Directions ▸ Entries follow. Give back exactly the lines starting at the one containing "It is a more" and ending at the one containing "## What do we expect from it?", and no other lines.

○ ○ ○ ○

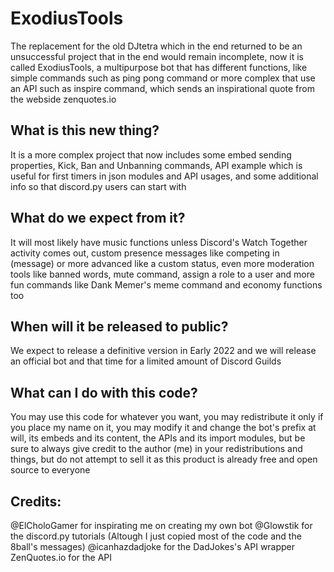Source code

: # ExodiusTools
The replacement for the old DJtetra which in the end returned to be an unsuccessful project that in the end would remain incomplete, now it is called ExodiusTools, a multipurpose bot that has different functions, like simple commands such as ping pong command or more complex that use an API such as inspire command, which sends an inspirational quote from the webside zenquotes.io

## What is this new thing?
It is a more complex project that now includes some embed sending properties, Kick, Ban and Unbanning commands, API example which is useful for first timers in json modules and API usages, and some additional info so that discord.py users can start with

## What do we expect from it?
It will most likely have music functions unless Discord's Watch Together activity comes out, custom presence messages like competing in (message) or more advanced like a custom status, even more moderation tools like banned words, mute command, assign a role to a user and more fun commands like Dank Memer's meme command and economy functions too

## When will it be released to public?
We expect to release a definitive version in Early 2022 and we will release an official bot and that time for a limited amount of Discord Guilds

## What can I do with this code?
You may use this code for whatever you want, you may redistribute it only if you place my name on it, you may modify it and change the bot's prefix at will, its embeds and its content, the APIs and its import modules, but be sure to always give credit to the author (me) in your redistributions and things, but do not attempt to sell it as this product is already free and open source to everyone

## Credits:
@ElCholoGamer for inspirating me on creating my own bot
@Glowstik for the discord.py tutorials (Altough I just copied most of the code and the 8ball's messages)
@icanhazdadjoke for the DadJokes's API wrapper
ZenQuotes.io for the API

○ ○ ○ ○

Response area ▸
It is a more complex project that now includes some embed sending properties, Kick, Ban and Unbanning commands, API example which is useful for first timers in json modules and API usages, and some additional info so that discord.py users can start with

## What do we expect from it?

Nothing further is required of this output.